Montmartre – in many people’s opinions the most romantic area in Paris… This 130 metre high hill is one of the few areas in Paris that have retained their original medieval street layout and were left unscathed by the big rebuilding of Paris in the 1860s under the auspices of Baron de Haussmann. About 60% of medieval Paris disappeared during that time and was replaced by grand boulevards, modern sewers, bridges, and the typical Parisian five or six story apartment buildings.
Not so on Montmartre – the winding cobble-stoned streets and old smaller houses still betray the medieval legacy of Paris. During the 19th century, this area became a popular hangout for artists such as Picasso, Dali, Toulouse-Lautrec and others. It had a lively nightlife full of bordellos and cabarets that still lives on to some degree today.
Following my general sightseeing tour of Paris on May 21, 2012, I hopped on the Yellow Line of the L’Open sightseeing bus which takes you up to Montmartre and we passed well-known Paris attractions such as the “Le Printemps” department store and the magnificent Trinity Church, also built in the 1860s during Baron de Haussmann’s beautification and reorganization plan. We started climbing and passing a series of sex shops and cabarets, including the famous Moulin Rouge, whose high-kicking girls made the can-can dance famous the world over.
I hopped off the bus and headed up the Rue de Steinkerque, full of cheap clothing and souvenir shops until I reached the famous carousel at the foot of the hillwhere the big stone steps start leading up to the breathtaking Sacré-Coeur, the Basilica of the Sacred Heart. Even on this drizzly grey day, the sight of this bright white basilica in a Romano-Byzantine style with the 3 big cupolas was awe-inspiring. Once at the top, I stopped and took a good look over Paris which spreads out at the foot of the “Mountain of Martyrs”.
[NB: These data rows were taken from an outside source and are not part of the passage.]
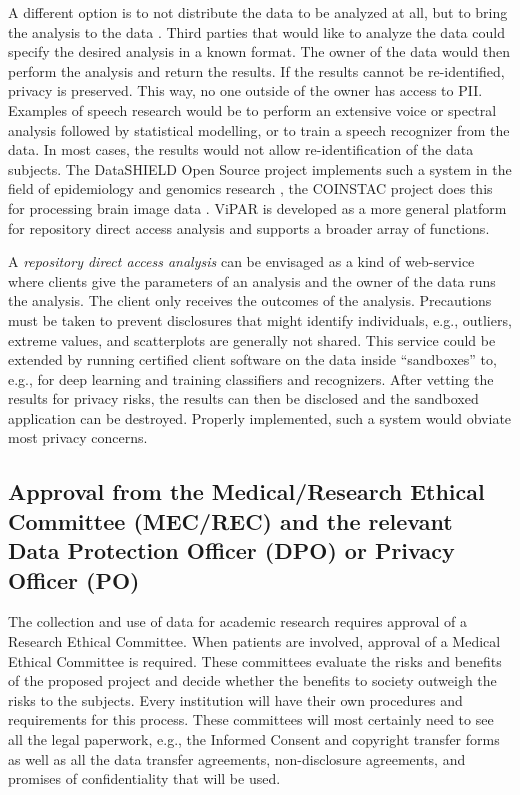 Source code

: \documentclass[10pt, a4paper]{article}
\begin{document}
A different option is to not distribute the data to be analyzed at all, but to bring the analysis to the data \cite{budin2015datashield,DataSHIELD2014}. Third parties that would like to analyze the data could specify the desired analysis in a known format. The owner of the data would then perform the analysis and return the results. If the results cannot be re-identified, privacy is preserved. This way, no one outside of the owner has access to PII. Examples of speech research would be to perform an extensive voice or spectral analysis followed by statistical modelling, or to train a speech recognizer from the data. In most cases, the results would not allow re-identification of the data subjects. The DataSHIELD Open Source project implements such a system in the field of epidemiology and genomics research \cite{DataSHIELD,DataSHIELD2014,wilson2017datashield,budin2015datashield}, the COINSTAC project does this for processing brain image data \cite{plis2016coinstac}. ViPAR \cite{carter2016vipar} is developed as a more general platform for repository direct access analysis and supports a broader array of functions.

A {\em repository direct access analysis} can be envisaged as a kind of web-service where clients give the parameters of an analysis and the owner of the data runs the analysis. The client only receives the outcomes of the analysis. Precautions must be taken to prevent disclosures that might identify individuals, e.g., outliers, extreme values, and scatterplots are generally not shared. This service could be extended by running certified client software on the data inside ``sandboxes'' to, e.g., for deep learning and training classifiers and recognizers. After vetting the results for privacy risks, the results can then be disclosed and the sandboxed application can be destroyed. Properly implemented, such a system would obviate most privacy concerns.

\subsection{Approval from the Medical/Research Ethical Committee (MEC/REC) and the relevant Data Protection Officer (DPO) or Privacy Officer (PO)}

The collection and use of data for academic research requires approval of a Research Ethical Committee. When patients are involved, approval of a Medical Ethical Committee is required. These committees evaluate the risks and benefits of the proposed project and decide whether the benefits to society outweigh the risks to the subjects. Every institution will have their own procedures and requirements for this process. These committees will most certainly need to see all the legal paperwork, e.g., the Informed Consent and copyright transfer forms as well as all the data transfer agreements, non-disclosure agreements, and promises of confidentiality that will be used.
\end{document}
The construction of Sacré-Coeur Basilica began in 1875 and was completed in 1919, so this imposing church is a reasonably recent addition to the Paris skyline. The church was entirely funded from donations and its travertine stone exudes calcite, making sure that the church’s exterior will always remain bright and white, despite any of Paris’s pollution.
Surrounding Sacré-Coeur are a series of small streets that are full of restaurants, cafes, souvenir and gift shops. Painters are on standby to do on-the-spot-portraits and street performers enchant the crowds with a variety of different skills. St-Pierre de Montmartre is a smaller church beside the big basilica that dates back to the 12th century.
Behind Sacré-Coeur itself is a beautiful garden that was full of blooming spring flowers bursting with colours. Apart from a few locals, hardly any of the tourists were to be found here. Steps away is the Montmartre Vineyard, the last surviving vineyard in Paris. A funicular is available to whisk people up the hill if they want to avoid the stairs and the Espace Dali awaits any visitors who are fascinated by the eccentric works of Surrealist painter Salvador Dali.
After enjoying a delicious ice-cream I started heading downhill again, past the Moulin de la Galette, one of the original 14 windmills on the hill and later a dance hall that was frequented by artists such as Renoir, Pissarro and Van Gogh. Montmartre is without a doubt one of Paris’ most atmospheric areas and a great place to while away an afternoon. My next destination was to check out some of the cemeteries on Montmartre.